In this ninth article in the series on DB2 Locking for Application Developers, which provides information about coding your application not only for data integrity, which is the principle focus of this series of articles, but also for performance and concurrency, taking into account the transaction isolation levels in effect at run time. Background information about DB2 for z/OS locking semantics and mechanisms, transaction isolation levels, data anomalies and more are discussed in previous articles. This article concentrates on coding techniques, mostly for combining read-only cursors with searched update statements, that will provide protection against data anomalies, most specifically the lost update anomaly.

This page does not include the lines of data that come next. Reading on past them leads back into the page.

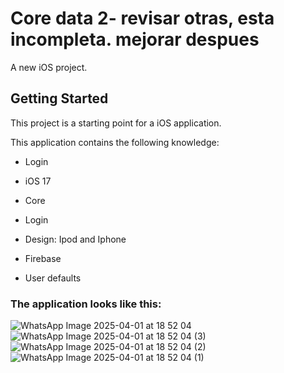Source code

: # Core data 2- revisar otras, esta incompleta. mejorar despues

A new iOS project.

## Getting Started

This project is a starting point for a iOS application.

This application contains the following knowledge:


- Login

- iOS 17

- Core

- Login

- Design: Ipod and Iphone

- Firebase

- User defaults

### The application looks like this:


![WhatsApp Image 2025-04-01 at 18 52 04](https://github.com/user-attachments/assets/9c1c0180-8267-4958-aa51-676e28632ab7)
![WhatsApp Image 2025-04-01 at 18 52 04 (3)](https://github.com/user-attachments/assets/cff89f85-34d4-4a12-b810-4f0c5f6330ec)
![WhatsApp Image 2025-04-01 at 18 52 04 (2)](https://github.com/user-attachments/assets/96be1eb5-5491-4914-ad16-d4aa734500bb)
![WhatsApp Image 2025-04-01 at 18 52 04 (1)](https://github.com/user-attachments/assets/2f66ca55-abca-4f2e-9447-071a2f39f3c0)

Let’s start with a restatement of why this is important. In DB2 for z/OS, the recommended programming technique for reading rows via a cursor and then updating some or all of those rows is to specify the FOR UPDATE clause on the cursor declaration and use positioned updates – UPDATE WHERE CURRENT OF. This has the advantage that, when you read a row, DB2 takes a U lock on the row or page. This allows concurrent readers with an S lock, but any concurrent transactions requesting U or X locks will have to wait until the U lock is released. When the transaction issues UPDATE WHERE CURRENT OF <cursor-name>, DB2 attempts to promote the U lock to an X lock. This ensures that no other transaction can have updated the row between the SELECT, which protects the row with a U lock, and the UPDATE.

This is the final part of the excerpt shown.